## Exercise requirements
Since only part of the material below is wanted, output exactly the lines from the one with "## Contacts" up to and including the one with "- **OAuth2 Flow".

## Records provided
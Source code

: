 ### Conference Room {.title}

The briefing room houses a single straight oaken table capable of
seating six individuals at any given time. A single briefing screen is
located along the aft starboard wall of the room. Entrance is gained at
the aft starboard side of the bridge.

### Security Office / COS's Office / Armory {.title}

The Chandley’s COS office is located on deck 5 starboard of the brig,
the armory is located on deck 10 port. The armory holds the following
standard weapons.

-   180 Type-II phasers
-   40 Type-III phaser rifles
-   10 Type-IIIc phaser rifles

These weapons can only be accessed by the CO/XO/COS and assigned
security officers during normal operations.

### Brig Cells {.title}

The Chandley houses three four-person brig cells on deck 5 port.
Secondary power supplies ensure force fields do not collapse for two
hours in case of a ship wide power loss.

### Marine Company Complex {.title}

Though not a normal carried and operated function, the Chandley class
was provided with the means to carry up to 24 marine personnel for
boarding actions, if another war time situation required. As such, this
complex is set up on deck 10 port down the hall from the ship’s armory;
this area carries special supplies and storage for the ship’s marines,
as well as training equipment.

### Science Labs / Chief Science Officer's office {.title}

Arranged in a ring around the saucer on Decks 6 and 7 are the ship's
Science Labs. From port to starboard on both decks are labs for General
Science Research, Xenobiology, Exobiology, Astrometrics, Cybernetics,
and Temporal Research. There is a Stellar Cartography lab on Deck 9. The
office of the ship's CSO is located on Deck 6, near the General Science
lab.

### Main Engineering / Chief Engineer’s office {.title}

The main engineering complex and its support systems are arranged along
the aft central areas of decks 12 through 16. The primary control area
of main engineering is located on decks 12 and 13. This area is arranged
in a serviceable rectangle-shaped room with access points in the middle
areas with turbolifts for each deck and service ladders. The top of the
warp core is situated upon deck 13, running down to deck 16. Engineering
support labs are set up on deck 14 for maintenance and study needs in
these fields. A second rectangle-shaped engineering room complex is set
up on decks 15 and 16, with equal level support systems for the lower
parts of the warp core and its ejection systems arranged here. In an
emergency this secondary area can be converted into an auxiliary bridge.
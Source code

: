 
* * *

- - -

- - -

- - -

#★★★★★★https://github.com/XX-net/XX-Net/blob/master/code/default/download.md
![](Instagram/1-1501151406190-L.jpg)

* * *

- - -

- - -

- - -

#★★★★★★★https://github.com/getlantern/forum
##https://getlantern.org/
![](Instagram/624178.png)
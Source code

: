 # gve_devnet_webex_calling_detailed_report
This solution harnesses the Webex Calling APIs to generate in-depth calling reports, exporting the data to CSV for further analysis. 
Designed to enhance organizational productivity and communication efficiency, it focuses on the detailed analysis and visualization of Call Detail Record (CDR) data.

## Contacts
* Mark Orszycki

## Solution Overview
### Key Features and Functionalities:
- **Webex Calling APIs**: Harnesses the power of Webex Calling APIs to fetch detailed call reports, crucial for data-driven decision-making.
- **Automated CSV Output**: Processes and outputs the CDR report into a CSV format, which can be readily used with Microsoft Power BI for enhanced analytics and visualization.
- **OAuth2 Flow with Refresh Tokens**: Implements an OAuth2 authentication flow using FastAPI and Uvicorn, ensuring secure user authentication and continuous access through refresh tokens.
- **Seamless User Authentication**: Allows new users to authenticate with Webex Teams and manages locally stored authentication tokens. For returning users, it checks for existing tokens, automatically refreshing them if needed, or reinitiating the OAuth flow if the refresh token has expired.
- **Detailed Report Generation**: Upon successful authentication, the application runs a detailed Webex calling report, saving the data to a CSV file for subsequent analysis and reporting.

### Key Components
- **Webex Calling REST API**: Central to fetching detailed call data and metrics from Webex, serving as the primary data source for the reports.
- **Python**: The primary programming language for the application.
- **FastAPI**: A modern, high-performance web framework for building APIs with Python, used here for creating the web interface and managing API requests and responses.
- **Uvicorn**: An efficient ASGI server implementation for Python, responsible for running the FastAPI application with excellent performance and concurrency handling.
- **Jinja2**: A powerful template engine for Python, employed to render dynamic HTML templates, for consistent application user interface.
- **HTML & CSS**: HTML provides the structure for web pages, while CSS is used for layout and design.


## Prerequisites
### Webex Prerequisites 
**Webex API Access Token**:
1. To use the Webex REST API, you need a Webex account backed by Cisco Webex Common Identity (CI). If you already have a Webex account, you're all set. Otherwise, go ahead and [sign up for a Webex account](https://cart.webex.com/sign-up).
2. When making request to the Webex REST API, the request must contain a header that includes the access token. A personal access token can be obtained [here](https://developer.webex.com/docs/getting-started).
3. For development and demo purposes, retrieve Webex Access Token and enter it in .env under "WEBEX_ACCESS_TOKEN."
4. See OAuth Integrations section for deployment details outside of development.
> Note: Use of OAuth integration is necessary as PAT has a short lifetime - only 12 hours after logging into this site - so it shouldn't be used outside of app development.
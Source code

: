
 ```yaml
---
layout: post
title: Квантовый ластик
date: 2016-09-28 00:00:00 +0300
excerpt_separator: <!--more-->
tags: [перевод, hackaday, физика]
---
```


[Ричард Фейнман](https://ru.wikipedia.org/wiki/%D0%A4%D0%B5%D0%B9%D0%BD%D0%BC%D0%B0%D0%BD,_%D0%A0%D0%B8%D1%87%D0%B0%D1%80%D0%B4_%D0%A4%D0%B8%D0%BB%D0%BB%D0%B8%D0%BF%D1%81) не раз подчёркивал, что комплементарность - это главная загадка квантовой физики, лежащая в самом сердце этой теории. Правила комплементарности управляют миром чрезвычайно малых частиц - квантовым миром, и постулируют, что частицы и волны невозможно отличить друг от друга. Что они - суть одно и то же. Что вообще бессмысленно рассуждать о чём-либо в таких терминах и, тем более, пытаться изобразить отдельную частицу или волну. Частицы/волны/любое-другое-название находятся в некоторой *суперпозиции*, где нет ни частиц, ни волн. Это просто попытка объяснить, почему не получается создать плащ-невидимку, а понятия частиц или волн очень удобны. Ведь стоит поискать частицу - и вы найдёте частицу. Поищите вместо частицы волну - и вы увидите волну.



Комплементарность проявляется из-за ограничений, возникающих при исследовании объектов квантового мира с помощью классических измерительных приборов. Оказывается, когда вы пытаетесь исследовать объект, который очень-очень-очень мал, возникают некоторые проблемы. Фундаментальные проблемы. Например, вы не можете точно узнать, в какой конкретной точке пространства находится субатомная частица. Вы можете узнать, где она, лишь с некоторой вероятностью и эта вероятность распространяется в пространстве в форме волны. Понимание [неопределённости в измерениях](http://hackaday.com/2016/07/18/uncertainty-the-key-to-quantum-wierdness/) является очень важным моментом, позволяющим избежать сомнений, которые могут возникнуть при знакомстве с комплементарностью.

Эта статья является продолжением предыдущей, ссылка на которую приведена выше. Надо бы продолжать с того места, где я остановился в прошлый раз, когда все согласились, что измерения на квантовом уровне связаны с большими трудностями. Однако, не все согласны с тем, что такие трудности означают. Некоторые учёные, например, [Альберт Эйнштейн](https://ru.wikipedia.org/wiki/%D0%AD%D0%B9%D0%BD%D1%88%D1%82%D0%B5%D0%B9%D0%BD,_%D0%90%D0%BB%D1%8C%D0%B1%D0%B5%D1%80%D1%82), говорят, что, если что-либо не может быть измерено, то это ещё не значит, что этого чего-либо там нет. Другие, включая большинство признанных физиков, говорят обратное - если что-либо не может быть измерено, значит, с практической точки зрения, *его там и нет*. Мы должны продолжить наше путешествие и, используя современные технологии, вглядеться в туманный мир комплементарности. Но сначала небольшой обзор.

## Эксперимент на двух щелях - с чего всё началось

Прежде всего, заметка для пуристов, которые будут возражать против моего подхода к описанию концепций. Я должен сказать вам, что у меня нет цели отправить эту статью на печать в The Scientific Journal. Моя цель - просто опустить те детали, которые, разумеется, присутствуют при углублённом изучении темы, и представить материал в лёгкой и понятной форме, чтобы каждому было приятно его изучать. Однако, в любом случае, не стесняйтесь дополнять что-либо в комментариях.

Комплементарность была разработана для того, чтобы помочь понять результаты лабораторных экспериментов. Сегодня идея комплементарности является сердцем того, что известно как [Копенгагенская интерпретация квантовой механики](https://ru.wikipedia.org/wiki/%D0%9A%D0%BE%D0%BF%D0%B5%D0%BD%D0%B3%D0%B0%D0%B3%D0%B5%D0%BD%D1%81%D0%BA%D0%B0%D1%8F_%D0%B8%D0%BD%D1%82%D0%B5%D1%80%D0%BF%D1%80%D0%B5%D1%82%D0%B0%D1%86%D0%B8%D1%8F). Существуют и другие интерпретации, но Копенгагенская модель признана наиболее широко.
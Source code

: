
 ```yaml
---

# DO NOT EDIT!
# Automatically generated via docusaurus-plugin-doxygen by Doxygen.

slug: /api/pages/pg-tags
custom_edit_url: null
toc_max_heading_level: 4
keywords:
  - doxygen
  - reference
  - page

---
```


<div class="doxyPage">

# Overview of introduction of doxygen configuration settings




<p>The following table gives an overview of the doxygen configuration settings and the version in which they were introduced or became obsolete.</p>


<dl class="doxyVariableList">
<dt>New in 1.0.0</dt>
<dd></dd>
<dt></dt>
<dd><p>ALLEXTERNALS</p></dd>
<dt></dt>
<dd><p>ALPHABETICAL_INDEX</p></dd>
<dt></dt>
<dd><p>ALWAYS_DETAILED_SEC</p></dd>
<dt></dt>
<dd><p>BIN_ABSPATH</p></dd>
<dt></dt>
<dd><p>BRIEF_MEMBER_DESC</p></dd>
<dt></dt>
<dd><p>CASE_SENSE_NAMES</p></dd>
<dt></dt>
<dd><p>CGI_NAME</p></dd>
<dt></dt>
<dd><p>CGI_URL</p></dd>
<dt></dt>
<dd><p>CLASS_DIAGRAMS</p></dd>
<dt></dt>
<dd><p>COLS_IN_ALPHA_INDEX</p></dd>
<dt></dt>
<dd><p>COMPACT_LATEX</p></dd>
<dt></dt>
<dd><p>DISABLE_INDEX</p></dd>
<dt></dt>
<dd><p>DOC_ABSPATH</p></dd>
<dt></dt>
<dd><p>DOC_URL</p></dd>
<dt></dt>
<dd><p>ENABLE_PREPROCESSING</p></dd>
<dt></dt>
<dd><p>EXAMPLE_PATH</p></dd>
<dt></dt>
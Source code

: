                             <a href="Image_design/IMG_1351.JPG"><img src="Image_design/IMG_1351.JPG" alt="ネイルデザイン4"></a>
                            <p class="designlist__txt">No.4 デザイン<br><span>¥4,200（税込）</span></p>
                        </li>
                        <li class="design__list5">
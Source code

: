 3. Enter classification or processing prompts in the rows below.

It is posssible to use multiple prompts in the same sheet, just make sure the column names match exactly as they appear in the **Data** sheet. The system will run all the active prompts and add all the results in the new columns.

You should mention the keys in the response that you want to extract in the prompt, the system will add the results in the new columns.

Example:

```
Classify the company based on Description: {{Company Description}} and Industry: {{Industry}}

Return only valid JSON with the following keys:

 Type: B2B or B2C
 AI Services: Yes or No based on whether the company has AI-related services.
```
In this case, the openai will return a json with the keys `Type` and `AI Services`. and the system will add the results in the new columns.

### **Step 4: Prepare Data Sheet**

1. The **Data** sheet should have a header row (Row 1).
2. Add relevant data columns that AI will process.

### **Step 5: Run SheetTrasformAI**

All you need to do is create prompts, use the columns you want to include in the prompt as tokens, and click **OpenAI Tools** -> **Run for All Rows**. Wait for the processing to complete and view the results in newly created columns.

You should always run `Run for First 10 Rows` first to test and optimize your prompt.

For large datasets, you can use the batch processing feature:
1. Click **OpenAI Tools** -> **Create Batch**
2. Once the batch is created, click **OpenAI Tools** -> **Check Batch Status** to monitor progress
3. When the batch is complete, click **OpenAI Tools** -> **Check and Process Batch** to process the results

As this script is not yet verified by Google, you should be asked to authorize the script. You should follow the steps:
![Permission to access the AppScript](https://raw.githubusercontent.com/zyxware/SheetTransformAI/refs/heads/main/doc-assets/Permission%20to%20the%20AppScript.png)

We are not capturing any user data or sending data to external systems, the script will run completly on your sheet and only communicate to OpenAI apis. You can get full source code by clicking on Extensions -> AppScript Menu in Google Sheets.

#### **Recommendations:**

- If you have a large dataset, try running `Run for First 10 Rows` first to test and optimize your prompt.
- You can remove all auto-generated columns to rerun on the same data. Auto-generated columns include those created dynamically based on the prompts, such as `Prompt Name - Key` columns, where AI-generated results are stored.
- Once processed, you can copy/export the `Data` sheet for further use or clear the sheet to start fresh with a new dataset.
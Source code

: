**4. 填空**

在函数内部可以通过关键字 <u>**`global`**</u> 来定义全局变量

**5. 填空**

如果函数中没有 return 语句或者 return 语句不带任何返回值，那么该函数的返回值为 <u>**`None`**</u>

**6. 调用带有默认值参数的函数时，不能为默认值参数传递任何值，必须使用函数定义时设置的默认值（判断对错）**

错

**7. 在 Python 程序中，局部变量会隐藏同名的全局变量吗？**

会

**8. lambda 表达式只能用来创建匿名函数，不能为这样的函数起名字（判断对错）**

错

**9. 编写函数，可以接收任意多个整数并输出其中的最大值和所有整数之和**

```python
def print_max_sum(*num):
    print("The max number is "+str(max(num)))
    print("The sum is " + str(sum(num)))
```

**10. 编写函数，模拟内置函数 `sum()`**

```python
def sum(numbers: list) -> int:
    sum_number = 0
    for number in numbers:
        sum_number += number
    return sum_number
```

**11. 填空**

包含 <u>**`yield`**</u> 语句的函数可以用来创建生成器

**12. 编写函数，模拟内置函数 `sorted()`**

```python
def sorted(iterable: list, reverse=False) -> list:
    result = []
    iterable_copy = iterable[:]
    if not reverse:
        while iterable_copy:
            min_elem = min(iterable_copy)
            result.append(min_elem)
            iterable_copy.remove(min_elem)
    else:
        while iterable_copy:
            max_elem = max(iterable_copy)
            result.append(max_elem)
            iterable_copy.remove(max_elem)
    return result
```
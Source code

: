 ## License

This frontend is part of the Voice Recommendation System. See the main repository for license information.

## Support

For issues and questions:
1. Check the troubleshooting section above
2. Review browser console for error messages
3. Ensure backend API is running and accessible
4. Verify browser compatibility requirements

## Completed exercise
## Contacts
* Mark Orszycki

## Solution Overview
### Key Features and Functionalities:
- **Webex Calling APIs**: Harnesses the power of Webex Calling APIs to fetch detailed call reports, crucial for data-driven decision-making.
- **Automated CSV Output**: Processes and outputs the CDR report into a CSV format, which can be readily used with Microsoft Power BI for enhanced analytics and visualization.
- **OAuth2 Flow with Refresh Tokens**: Implements an OAuth2 authentication flow using FastAPI and Uvicorn, ensuring secure user authentication and continuous access through refresh tokens.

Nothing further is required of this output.